我发现这个答案非常有用：https://dev59.com/eFPTa4cB1Zd3GeqPmclA#4820675。 - Philipp

显示剩余4条评论

25个回答

24

有点晚了，但是:

const urls = [
  'www.abc.au.uk',
  'https://github.com',
  'http://github.ca',
  'https://www.google.ru',
  'http://www.google.co.uk',
  'www.yandex.com',
  'yandex.ru',
  'yandex'
]

urls.forEach(url => console.log(url.replace(/.+\/\/|www.|\..+/g, '')))

- Mike K

这是我最喜欢的答案。
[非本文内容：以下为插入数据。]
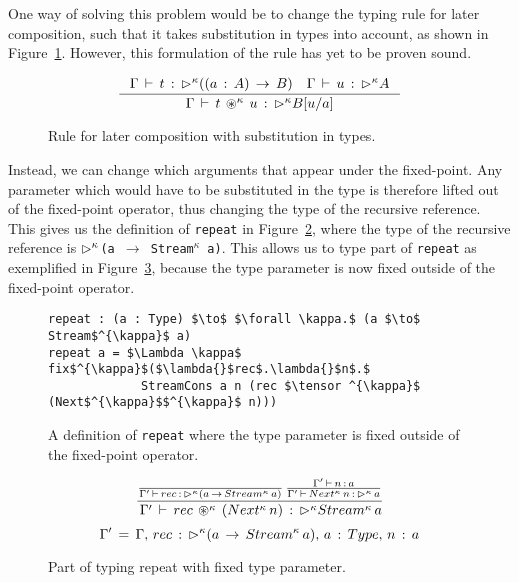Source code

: One way of solving this problem would be to change the typing rule for later
composition, such that it takes substitution in types into account, as shown in
Figure~\ref{fig:tensor_with_subst}. However, this formulation of the rule has
yet to be proven sound.

\begin{figure}[h]
\[
\inference { \Gamma \, \vdash \, t\, :\, \later^{\kappa} ((a\, :\, A)\,
  \rightarrow \, B)\quad \Gamma \, \vdash \, u\, :\, \later^{\kappa} A }{
  \Gamma \, \vdash \, t\, \tensor ^{\kappa} \, u\, :\, \later^{\kappa} B[{ u
  }/{ a }] } 
\]
  \caption{Rule for later composition with substitution in types.}
  \label{fig:tensor_with_subst}
\end{figure}

Instead, we can change which arguments that appear under the fixed-point. Any
parameter which would have to be substituted in the type is therefore lifted out
of the fixed-point operator, 
thus changing the type of the recursive reference. This gives us
the definition of \texttt{repeat} in
Figure~\ref{fig:repeat_guarded_example_new}, where the type of the recursive
reference is \texttt{$\rhd ^{\kappa}$(a~$\rightarrow$~Stream$^{\kappa}$
  a)}. This allows us to type part of \texttt{repeat} as exemplified in
Figure~\ref{fig:repeat_typing_new}, because the type parameter is now fixed
outside of the fixed-point operator.

\begin{figure}[h]
  \begin{lstlisting}[mathescape]
repeat : (a : Type) $\to$ $\forall \kappa.$ (a $\to$ Stream$^{\kappa}$ a)
repeat a = $\Lambda \kappa$ fix$^{\kappa}$($\lambda{}$rec$.\lambda{}$n$.$ 
             StreamCons a n (rec $\tensor ^{\kappa}$ (Next$^{\kappa}$$^{\kappa}$ n)))
\end{lstlisting}
  \caption{A definition of \texttt{repeat} where the type parameter is fixed
    outside of the fixed-point operator.}
  \label{fig:repeat_guarded_example_new}
\end{figure}

\begin{figure}[h]
\[
\frac { \frac {  }{ \Gamma '\, \vdash \, rec\, :\, \rhd ^{\kappa}(a\, \rightarrow
    \, Stream^{\kappa}\, a) } \, \frac { \Gamma '\, \vdash \, n\, :\, a }{ \Gamma '\,
    \vdash \, Next^{\kappa}\, n\, :\, \rhd ^{\kappa}\, a }  }{ \, \Gamma '\, \vdash \, rec\,
  \circledast ^{\kappa} \, (Next^{\kappa}\, n)\, :\, \rhd ^{\kappa}Stream^{\kappa}\, a }
\]
\[
 \Gamma '\, =\, \Gamma ,\, rec\, :\, \rhd ^{\kappa}(a\, \rightarrow \, Stream^{\kappa}\,
 a),\, a\, :\, Type,\, n\, :\, a
\]

  \caption{Part of typing repeat with fixed type parameter.}
  \label{fig:repeat_typing_new}
\end{figure}

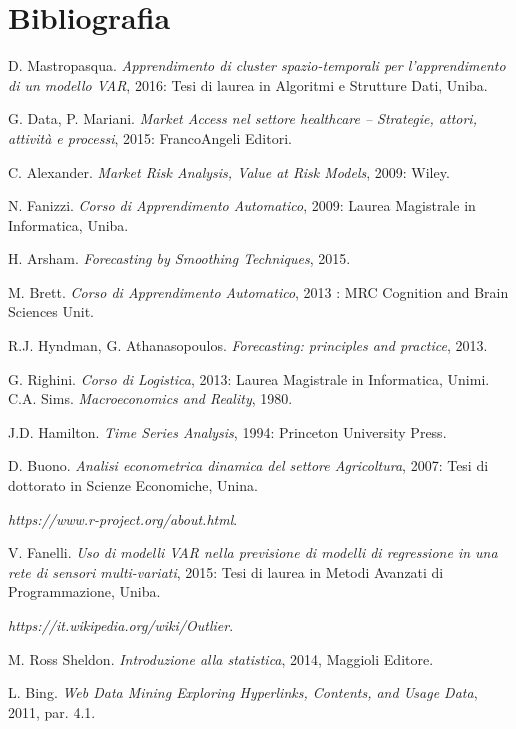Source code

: \documentclass[12pt,a4paper,twoside,openright]{book}
\begin{document}
\chapter{Bibliografia}
  \begin{thebibliography}{1}

   D. Mastropasqua. {\em Apprendimento di cluster spazio-temporali per l'apprendimento di un modello VAR}, 2016: Tesi di laurea in Algoritmi e Strutture Dati, Uniba.

   G. Data, P. Mariani. {\em Market Access nel settore healthcare – Strategie, attori, attività e processi}, 2015:  FrancoAngeli Editori.

   C. Alexander. {\em Market Risk Analysis, Value at Risk Models}, 2009: Wiley.

   N. Fanizzi. {\em Corso di Apprendimento Automatico}, 2009: Laurea Magistrale in Informatica, Uniba.
  
   H. Arsham. {\em Forecasting by Smoothing Techniques}, 2015.
  
   M. Brett. {\em Corso di Apprendimento Automatico}, 2013 : MRC Cognition and Brain Sciences Unit.
  
     R.J. Hyndman, G. Athanasopoulos. {\em Forecasting: principles and practice}, 2013.
    
     G. Righini. {\em Corso di Logistica}, 2013: Laurea Magistrale in Informatica, Unimi.
     C.A. Sims. {\em Macroeconomics and Reality}, 1980.
    
     J.D. Hamilton. {\em Time Series Analysis}, 1994: Princeton University Press.
   
     D. Buono. {\em Analisi econometrica dinamica del settore Agricoltura}, 2007: Tesi di dottorato in Scienze Economiche, Unina.
    
     {\em https://www.r-project.org/about.html}.
    
     V. Fanelli. {\em Uso di modelli VAR nella previsione di modelli di regressione in una rete di sensori multi-variati}, 2015: Tesi di laurea in Metodi Avanzati di Programmazione, Uniba.
    
      {\em https://it.wikipedia.org/wiki/Outlier}.
     
      M. Ross Sheldon. {\em Introduzione alla statistica}, 2014, Maggioli Editore.
      
      L. Bing. {\em Web Data Mining Exploring Hyperlinks, Contents, and Usage Data}, 2011, par. 4.1.
     

\end{thebibliography}
\end{document}
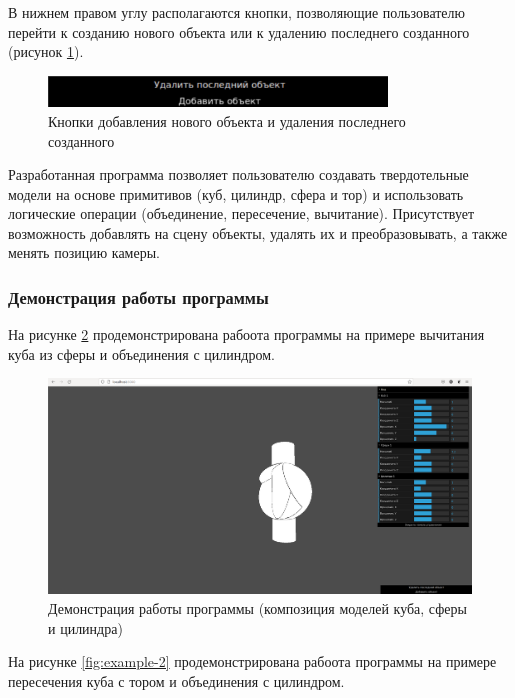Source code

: В нижнем правом углу располагаются кнопки, позволяющие пользователю перейти к созданию нового объекта или к удалению последнего созданного (рисунок \ref{fig:add-buttons}).
\begin{figure}[h]
	\centering
	\captionsetup{justification=centering}
	\includegraphics[width=90mm]{img/add-buttons.png}
	\caption{Кнопки добавления нового объекта и удаления последнего созданного}
	\label{fig:add-buttons}
\end{figure}

Разработанная программа позволяет пользователю создавать твердотельные модели на основе примитивов (куб, цилиндр, сфера и тор) и использовать логические операции (объединение, пересечение, вычитание). Присутствует возможность добавлять на сцену объекты, удалять их и преобразовывать, а также менять позицию камеры.

\subsubsection{Демонстрация работы программы}

На рисунке \ref{fig:example-1} продемонстрирована рабоота программы на примере вычитания куба из сферы и объединения с цилиндром.

\begin{figure}[h]
	\centering
	\captionsetup{justification=centering}
	\includegraphics[width=140mm]{img/example-1.png}
	\caption{Демонстрация  работы  программы  (композиция  моделей 
		куба, сферы и цилиндра)}
	\label{fig:example-1}
\end{figure}

На рисунке \ref{fig:example-2} продемонстрирована рабоота программы на примере пересечения куба с тором и объединения с цилиндром.

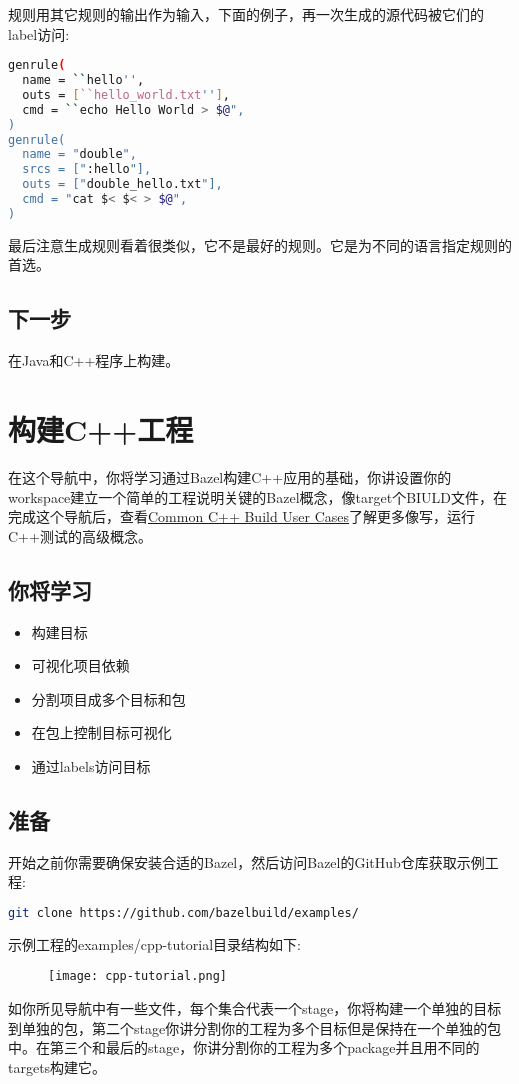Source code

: 规则用其它规则的输出作为输入，下面的例子，再一次生成的源代码被它们的label访问:
\begin{lstlisting}[language=Bash]
genrule(
  name = ``hello'',
  outs = [``hello_world.txt''],
  cmd = ``echo Hello World > $@",
)
genrule(
  name = "double",
  srcs = [":hello"],
  outs = ["double_hello.txt"],
  cmd = "cat $< $< > $@",
)
\end{lstlisting}
最后注意生成规则看着很类似，它不是最好的规则。它是为不同的语言指定规则的首选。
\subsection{下一步}
在Java和C++程序上构建。
\section{构建C++工程}
在这个导航中，你将学习通过Bazel构建C++应用的基础，你讲设置你的workspace建立一个简单的工程说明关键的Bazel概念，像target个BIULD文件，在完成这个导航后，查看\href{https://docs.bazel.build/versions/master/tutorial/cpp-use-cases.html}{Common C++ Build User Cases}了解更多像写，运行C++测试的高级概念。
\subsection{你将学习}
\begin{itemize}
	\item 构建目标
	\item 可视化项目依赖
	\item 分割项目成多个目标和包
	\item 在包上控制目标可视化
	\item 通过labels访问目标
\end{itemize}
\subsection{准备}
开始之前你需要确保安装合适的Bazel，然后访问Bazel的GitHub仓库获取示例工程:
\begin{lstlisting}[language=Bash]
git clone https://github.com/bazelbuild/examples/
\end{lstlisting}
示例工程的examples/cpp-tutorial目录结构如下:
\begin{figure}[H]
	\texttt{[image: cpp-tutorial.png]}
\end{figure}
如你所见导航中有一些文件，每个集合代表一个stage，你将构建一个单独的目标到单独的包，第二个stage你讲分割你的工程为多个目标但是保持在一个单独的包中。在第三个和最后的stage，你讲分割你的工程为多个package并且用不同的targets构建它。
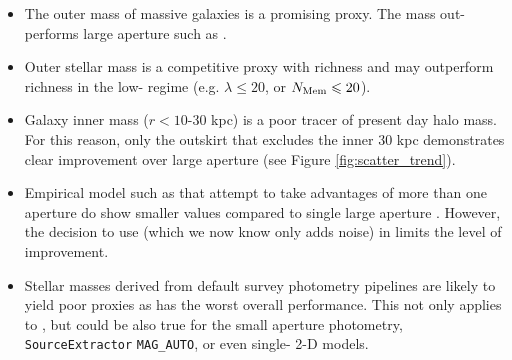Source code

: \documentclass[fleqn,usenatbib,useAMS]{mnras}
\begin{document}
    \begin{itemize}
    
        \item The outer mass of massive galaxies is a promising \mvir{} proxy. 
            The  mass out-performs large aperture \mstar{} such as .
        
        \item Outer stellar mass is a competitive proxy with richness and may outperform richness in
            the low-\mvir{} regime (e.g. $\lambda \leq 20$, or $N_{\rm Mem} \leq 20$).
        
        \item Galaxy inner mass ($r< 10$-30 kpc) is a poor tracer of present day halo mass.
            For this reason, only the outskirt \mstar{} that excludes the inner 30 kpc demonstrates 
            clear improvement over large aperture \mstar{} (see Figure \ref{fig:scatter_trend}).
        
        \item Empirical model such as \asap{} that attempt to take advantages of more than one 
            aperture \mstar{} do show smaller \sigmvir{} values compared to single large aperture
            \mstar{}.
            However, the decision to use  (which we now know only adds noise) in
            \citet{Huang2020} limits the level of improvement.

        \item Stellar masses derived from default survey photometry pipelines are likely to yield
            poor \mvir{} proxies as \mcmodel{} has the worst overall performance.
            This not only applies to \cmodel{}, but could be also true for the small aperture
            photometry, \texttt{SourceExtractor} \texttt{MAG\_AUTO}, or even single-\ser{} 2-D
            models.
            
    \end{itemize}
\end{document}
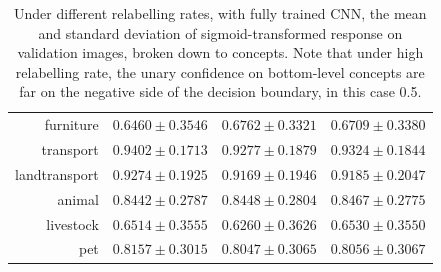 \documentclass[11pt,a4paper]{book}
\begin{document}
\begin{table}[htbp]
\begin{tabular}{r|c|c|c}
furniture     & $0.6460\pm0.3546$ & $0.6762\pm0.3321$ & $0.6709\pm0.3380$\\
transport     & $0.9402\pm0.1713$ & $0.9277\pm0.1879$ & $0.9324\pm0.1844$\\
landtransport & $0.9274\pm0.1925$ & $0.9169\pm0.1946$ & $0.9185\pm0.2047$\\
animal        & $0.8442\pm0.2787$ & $0.8448\pm0.2804$ & $0.8467\pm0.2775$\\
livestock     & $0.6514\pm0.3555$ & $0.6260\pm0.3626$ & $0.6530\pm0.3550$\\
pet           & $0.8157\pm0.3015$ & $0.8047\pm0.3065$ & $0.8056\pm0.3067$
\end{tabular}
\caption{Under different relabelling rates, with fully trained CNN, the mean and standard deviation of sigmoid-transformed response on validation images, broken down to concepts. Note that under high relabelling rate, the unary confidence on bottom-level concepts are far on the negative side of the decision boundary, in this case 0.5.}
\label{tab:cnnresp}
\end{table}
\end{document}
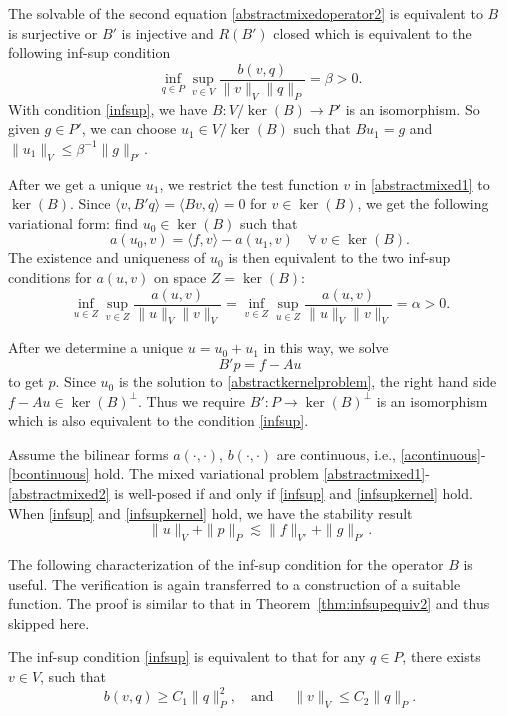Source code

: The solvable of the second equation \eqref{abstractmixedoperator2} is equivalent to $B$ is surjective or $B'$ is injective
and $R(B')$ closed which is equivalent to the following inf-sup condition
\begin{equation}\label{infsup}
\inf_{q\in P}\sup_{v\in V}\frac{b(v, q)}{\|v\|_V\|q\|_P}=\beta>0.
\end{equation}
With condition \eqref{infsup}, we have $B : V/\ker(B)\to P'$ is an isomorphism. So given $g\in P'$, we
can choose $u_1\in V/\ker(B)$ such that $Bu_1 = g$ and $\|u_1\|_V\leq \beta^{-1}\|g\|_{P'}$.

After we get a unique $u_1$, we restrict the test function $v$ in \eqref{abstractmixed1} to $\ker(B)$. Since
$\langle v, B'q\rangle = \langle Bv, q\rangle = 0$ for $v\in \ker(B)$, we get the following variational form: find
$u_0\in \ker(B)$ such that
\begin{equation}\label{abstractkernelproblem}
a(u_0, v) = \langle f, v\rangle- a(u_1, v)\quad \forall~v \in \ker(B).
\end{equation}
The existence and uniqueness of $u_0$ is then equivalent to the two inf-sup conditions for
$a(u, v)$ on space $Z = \ker(B)$:
\begin{equation}\label{infsupkernel}
\inf_{u\in Z}\sup_{v\in Z}\frac{a(u, v)}{\|u\|_V\|v\|_V}=\inf_{v\in Z}\sup_{u\in Z}\frac{a(u, v)}{\|u\|_V\|v\|_V}=\alpha>0.
\end{equation}

After we determine a unique $u = u_0 + u_1$ in this way, we solve
\[
B'p = f - Au
\]
to get $p$. Since $u_0$ is the solution to \eqref{abstractkernelproblem}, the right hand side $f - Au \in \ker(B)^{\perp}$. Thus we
require $B': P\to \ker(B)^{\perp}$ is an isomorphism which is also equivalent to the condition \eqref{infsup}.

\begin{theorem}
Assume the bilinear forms $a(\cdot, \cdot)$, $b(\cdot, \cdot)$ are continuous, i.e., \eqref{acontinuous}-\eqref{bcontinuous} hold. The
mixed variational problem \eqref{abstractmixed1}-\eqref{abstractmixed2} is well-posed if and only if \eqref{infsup} and \eqref{infsupkernel} hold. When \eqref{infsup} and \eqref{infsupkernel} hold, we have the stability result
\[
\|u\|_V+\|p\|_P\lesssim \|f\|_{V'}+\|g\|_{P'}.
\]
\end{theorem}

The following characterization of the inf-sup condition for the operator $B$ is useful. The
verification is again transferred to a construction of a suitable function.
The proof is similar to that in Theorem~\ref{thm:infsupequiv2} and thus skipped here.
\begin{theorem}
The inf-sup condition \eqref{infsup} is equivalent to that for any $q\in P$, there exists
$v\in V$, such that
\begin{equation*}%
b(v, q)\geq C_1\|q\|_P^2,\quad\textrm{and } \quad\|v\|_V\leq C_2\|q\|_P.
\end{equation*}
\end{theorem}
谢谢。 - Tudor

2

这个不起作用：对于输入www.mail.yahoo.co.in，期望的输出是mail.yahoo，但实际输出为mail。 - Quentin

3

没问题，接受的答案也没问题，但这种方法可扩展性更强、更具动态性。只有在特定情况下需要匹配10-20% 的内容时，这种方法可能会有所不足，那时你可以像被接受的答案那样硬编码解决。这是为社区而提供的答案，而不是为已经在11年前得到回答的提问者而提供的答案。 - Mike K

16

准确提取域名可能会很棘手，这主要是因为域名扩展名可能包含两个部分（例如.com.au或.co.uk），而子域名（前缀）可能存在，也可能不存在。列出所有的域名扩展名不是一个选项，因为其中有数百个。例如，EuroDNS.com列出了超过800个域名扩展名。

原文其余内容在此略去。